CQC serves warning notice on the trust

As a result of the CQC’s findings, it has served a warning notice on the trust, requiring the maternity service to make significant improvements. Some of these improvements include:

  • the timely and effective triage of women and birthing people;
  • safe levels of staffing;
  • safe care for women in labour especially in relation to fetal monitoring;
  • ensuring women and birthing people experiencing delays in induction are managed and monitored safely;
  • incidents should be well managed, including effective sharing of learning, using learning to effect change and improvement in practice, ensuring incidents are categorised, harm rated, investigated, referred for external review and reported accurately and appropriately;
  • improvements in governance and oversight of the service.

St George’s is required to submit an action plan to the CQC, which will continue to monitor the hospital’s progress in relation to these improvements. It is hoped that the trust will now take steps to improve its standard of care but it will of course be frustrating for many families to find out that lessons have not been learnt from previous incidents and changes have not been made to ensure safer practices within the maternity service.

Penningtons Manches Cooper’s specialist maternity team is investigating claims relating to the standard of care that has been provided by St George’s maternity service. There are recurring themes of inappropriate advice on induction and inadequate fetal monitoring, both of which can lead to babies being born with serious brain injury, stillborn or dying within the neonatal period. Families who have experienced traumatic birth or bereavement have been devastated to learn that, despite raising their concerns repeatedly with the trust, and fighting for change so that no one else suffers the same fate, they have not been listened to and the same problems are still evident. 

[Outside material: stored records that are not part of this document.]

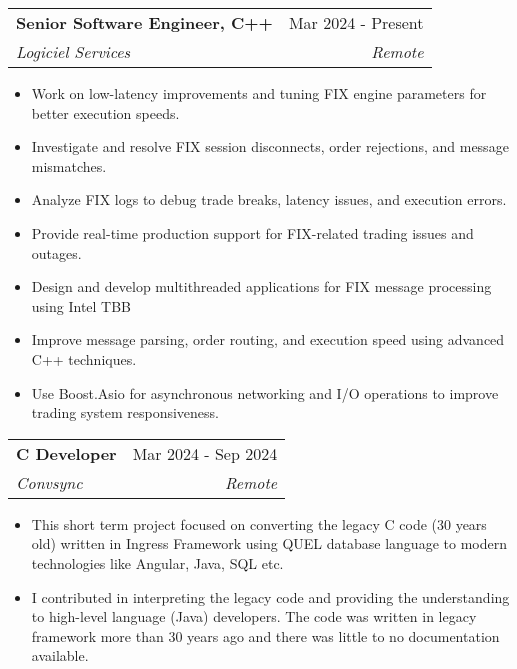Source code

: \documentclass[letterpaper,11pt]{article}
\makeatletter
\newcommand{\resumeItem}[1]{
  \item\small{
    {#1 \vspace{-2pt}}
  }
}
\newcommand{\resumeSubheading}[4]{
  \vspace{-2pt}\item
    \begin{tabular*}{0.97\textwidth}[t]{l@{\extracolsep{\fill}}r}
      \textbf{#1} & #2 \\
      \textit{\small#3} & \textit{\small #4} \\
    \end{tabular*}\vspace{-7pt}
}
\newcommand{\resumeItemListStart}{\begin{itemize}}
\newcommand{\resumeItemListEnd}{\end{itemize}\vspace{-5pt}}
\makeatother
\begin{document}
    \resumeSubheading
      {Senior Software Engineer, C++}  {Mar 2024 - Present}
      {Logiciel Services}{Remote}
      \resumeItemListStart
        \resumeItem{Work on low-latency improvements and tuning FIX engine parameters for better execution speeds.}
        \resumeItem{Investigate and resolve FIX session disconnects, order rejections, and message mismatches.}
        \resumeItem{Analyze FIX logs to debug trade breaks, latency issues, and execution errors.}
        \resumeItem{Provide real-time production support for FIX-related trading issues and outages.}
        \resumeItem{Design and develop multithreaded applications for FIX message processing using Intel TBB}
        \resumeItem{Improve message parsing, order routing, and execution speed using advanced C++ techniques.}
        \resumeItem{Use Boost.Asio for asynchronous networking and I/O operations to improve trading system responsiveness.}
		\resumeItemListEnd
        \resumeSubheading
      {C Developer}  {Mar 2024 - Sep 2024}
      {Convsync}{Remote}
      \resumeItemListStart
        \resumeItem{This short term project focused on converting the legacy C code (30 years old) written in Ingress Framework using QUEL database language to modern technologies like Angular, Java, SQL etc.} \resumeItem{I contributed in interpreting the legacy code and providing the understanding to high-level language (Java) developers. The code was written in legacy framework more than 30 years ago and there was little to no documentation available.}
    \resumeItemListEnd

%        
\end{document}
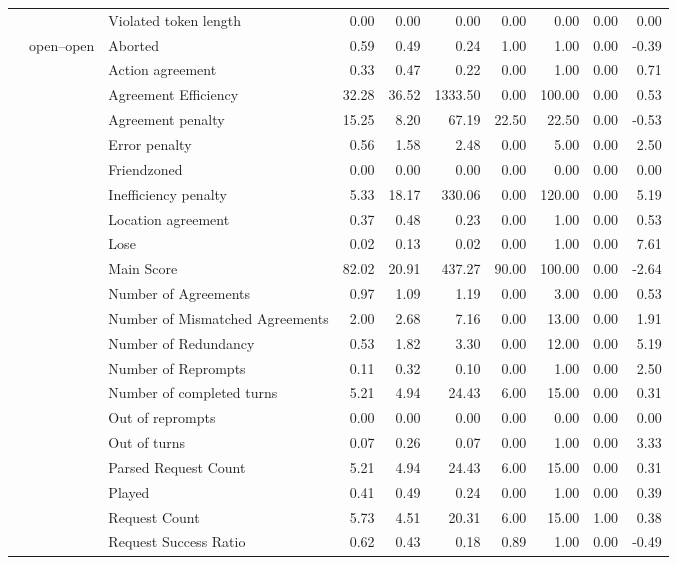 \begin{tabular}{lllrrrrrrr}
 &  & Violated token length & 0.00 & 0.00 & 0.00 & 0.00 & 0.00 & 0.00 & 0.00 \\
\cline{2-10}
 & \multirow[t]{27}{*}{open--open} & Aborted & 0.59 & 0.49 & 0.24 & 1.00 & 1.00 & 0.00 & -0.39 \\
 &  & Action agreement & 0.33 & 0.47 & 0.22 & 0.00 & 1.00 & 0.00 & 0.71 \\
 &  & Agreement Efficiency & 32.28 & 36.52 & 1333.50 & 0.00 & 100.00 & 0.00 & 0.53 \\
 &  & Agreement penalty & 15.25 & 8.20 & 67.19 & 22.50 & 22.50 & 0.00 & -0.53 \\
 &  & Error penalty & 0.56 & 1.58 & 2.48 & 0.00 & 5.00 & 0.00 & 2.50 \\
 &  & Friendzoned & 0.00 & 0.00 & 0.00 & 0.00 & 0.00 & 0.00 & 0.00 \\
 &  & Inefficiency penalty & 5.33 & 18.17 & 330.06 & 0.00 & 120.00 & 0.00 & 5.19 \\
 &  & Location agreement & 0.37 & 0.48 & 0.23 & 0.00 & 1.00 & 0.00 & 0.53 \\
 &  & Lose & 0.02 & 0.13 & 0.02 & 0.00 & 1.00 & 0.00 & 7.61 \\
 &  & Main Score & 82.02 & 20.91 & 437.27 & 90.00 & 100.00 & 0.00 & -2.64 \\
 &  & Number of Agreements & 0.97 & 1.09 & 1.19 & 0.00 & 3.00 & 0.00 & 0.53 \\
 &  & Number of Mismatched Agreements & 2.00 & 2.68 & 7.16 & 0.00 & 13.00 & 0.00 & 1.91 \\
 &  & Number of Redundancy & 0.53 & 1.82 & 3.30 & 0.00 & 12.00 & 0.00 & 5.19 \\
 &  & Number of Reprompts & 0.11 & 0.32 & 0.10 & 0.00 & 1.00 & 0.00 & 2.50 \\
 &  & Number of completed turns & 5.21 & 4.94 & 24.43 & 6.00 & 15.00 & 0.00 & 0.31 \\
 &  & Out of reprompts & 0.00 & 0.00 & 0.00 & 0.00 & 0.00 & 0.00 & 0.00 \\
 &  & Out of turns & 0.07 & 0.26 & 0.07 & 0.00 & 1.00 & 0.00 & 3.33 \\
 &  & Parsed Request Count & 5.21 & 4.94 & 24.43 & 6.00 & 15.00 & 0.00 & 0.31 \\
 &  & Played & 0.41 & 0.49 & 0.24 & 0.00 & 1.00 & 0.00 & 0.39 \\
 &  & Request Count & 5.73 & 4.51 & 20.31 & 6.00 & 15.00 & 1.00 & 0.38 \\
 &  & Request Success Ratio & 0.62 & 0.43 & 0.18 & 0.89 & 1.00 & 0.00 & -0.49 \\

\end{tabular}
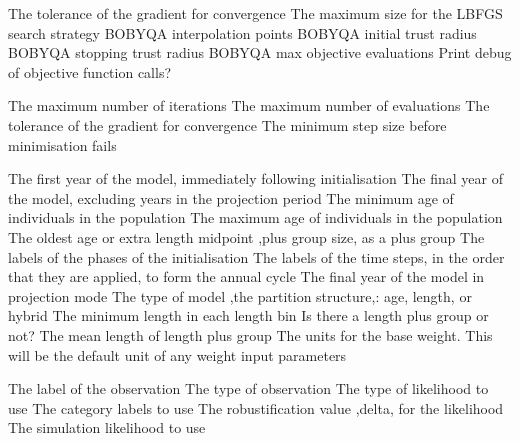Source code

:  {The tolerance of the gradient for convergence}
 {The maximum size for the LBFGS search strategy}
 {BOBYQA interpolation points}
 {BOBYQA initial trust radius}
 {BOBYQA stopping trust radius}
 {BOBYQA max objective evaluations}
 {Print debug of objective function calls?}
\par\textbf{}\par
{} {The maximum number of iterations}
 {The maximum number of evaluations}
 {The tolerance of the gradient for convergence}
 {The minimum step size before minimisation fails}
\par\par
{} {The first year of the model, immediately following initialisation}
 {The final year of the model, excluding years in the projection period}
 {The minimum age of individuals in the population}
 {The maximum age of individuals in the population}
 {The oldest age or extra length midpoint ,plus group size, as a plus group}
 {The labels of the phases of the initialisation}
 {The labels of the time steps, in the order that they are applied, to form the annual cycle}
 {The final year of the model in projection mode}
 {The type of model ,the partition structure,: age, length, or hybrid}
 {The minimum length in each length bin}
 {Is there a length plus group or not?}
 {The mean length of length plus group}
 {The units for the base weight. This will be the default unit of any weight input parameters}
\par\par
{} {The label of the observation}
 {The type of observation}
 {The type of likelihood to use}
 {The category labels to use}
 {The robustification value ,delta, for the likelihood}
 {The simulation likelihood to use}
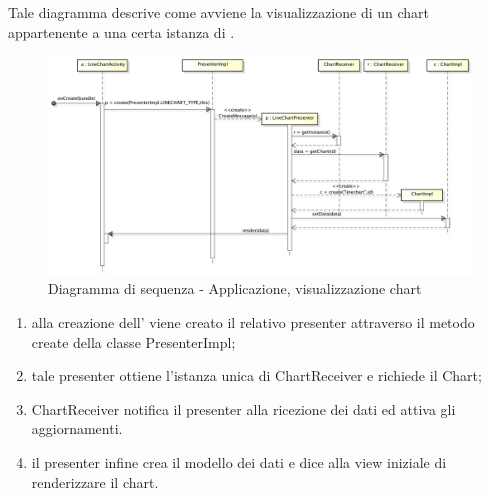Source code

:             Tale diagramma descrive come avviene la visualizzazione di un chart appartenente a una certa istanza di .
            \begin{figure}[H]
                \centering
                \includegraphics[scale=0.3]{DefinizioneDiProdotto/Pics/ApplicazioneVisualizzazioneChart}
                \caption{Diagramma di sequenza - Applicazione, visualizzazione chart}
            \end{figure}
            \begin{enumerate}
                \item alla creazione dell' viene creato il relativo presenter attraverso il metodo create della classe PresenterImpl;
                \item tale presenter ottiene l'istanza unica di ChartReceiver e richiede il Chart;
                \item ChartReceiver notifica il presenter alla ricezione dei dati ed attiva gli aggiornamenti.
                \item il presenter infine crea il modello dei dati e dice alla view iniziale di renderizzare il chart.
            \end{enumerate}
            
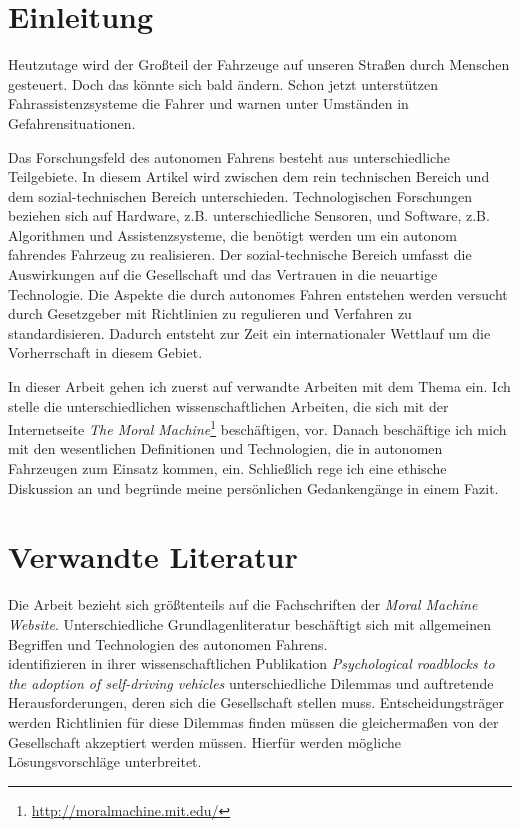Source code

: \section{Einleitung}

Heutzutage wird der Großteil der Fahrzeuge auf unseren Straßen durch Menschen gesteuert. Doch das könnte sich bald ändern. Schon jetzt unterstützen Fahrassistenzsysteme die Fahrer und warnen unter Umständen in Gefahrensituationen.

Das Forschungsfeld des autonomen Fahrens besteht aus unterschiedliche Teilgebiete. In diesem Artikel wird  zwischen dem rein technischen Bereich und dem sozial-technischen Bereich unterschieden. Technologischen Forschungen beziehen sich auf Hardware, z.B. unterschiedliche Sensoren, und Software, z.B. Algorithmen und Assistenzsysteme, die benötigt werden um ein autonom fahrendes Fahrzeug zu realisieren. Der sozial-technische Bereich umfasst die Auswirkungen auf die Gesellschaft und das Vertrauen in die neuartige Technologie. Die Aspekte die durch autonomes Fahren entstehen werden versucht durch Gesetzgeber mit Richtlinien zu regulieren und Verfahren zu standardisieren. Dadurch entsteht zur Zeit ein internationaler Wettlauf um die Vorherrschaft in diesem Gebiet.

In dieser Arbeit gehen ich zuerst auf verwandte Arbeiten mit dem Thema ein. Ich stelle die unterschiedlichen wissenschaftlichen Arbeiten, die sich mit der Internetseite \textit{The Moral Machine}\footnote{\url{http://moralmachine.mit.edu/}} beschäftigen, vor. Danach beschäftige ich mich mit den wesentlichen Definitionen und Technologien, die in autonomen Fahrzeugen zum Einsatz kommen, ein. Schließlich rege ich eine ethische Diskussion an und begründe meine persönlichen Gedankengänge in einem Fazit.

\section{Verwandte Literatur}
Die Arbeit bezieht sich größtenteils auf die Fachschriften der \textit{Moral Machine Website}. Unterschiedliche Grundlagenliteratur beschäftigt sich mit allgemeinen Begriffen und Technologien des autonomen Fahrens.\\

\citeauthor{roadblocks} identifizieren in ihrer wissenschaftlichen Publikation \textit{Psychological roadblocks to the adoption of self-driving vehicles} \cite{roadblocks} unterschiedliche Dilemmas und auftretende Herausforderungen, deren sich die Gesellschaft stellen muss. Entscheidungsträger werden Richtlinien für diese Dilemmas finden müssen die gleichermaßen von der Gesellschaft akzeptiert werden müssen. Hierfür werden mögliche Lösungsvorschläge unterbreitet.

It is apparent from the CQC report that there has been ‘ineffective action by leaders to resolve and mitigate’ ongoing problems and a tendency to cover up the extent of the problems by downgrading ‘serious incidents’ to ‘adverse incidents’. By downgrading concerns, presumably in an attempt to protect the trust’s reputation and limit external investigations, recurring problems were not identified, change was not implemented, and more mothers and babies have been put at risk. 

“The CQC report is a very public acknowledgment of the trust’s failings,” says Sarah Hibberd.   “Hopefully, this scrutiny will be the impetus the trust needs to implement change and the leaders will be held accountable if that change is not forthcoming.

“With the CQC inspecting over 100 maternity services, and similar trends emerging across the country, it is a very concerning time for families who are uncertain what the future holds for maternity services and whether, at one of the most vulnerable stages in their life, they will be provided with safe and appropriate care.” 

Penningtons Manches Cooper has a dedicated team of specialist maternity lawyers, with experience ranging from retained products of conception to birth injury, stillbirth and neonatal death. We hope that by assisting families who have faced negligence, we can encourage the NHS to implement the change that is urgently needed within maternity services.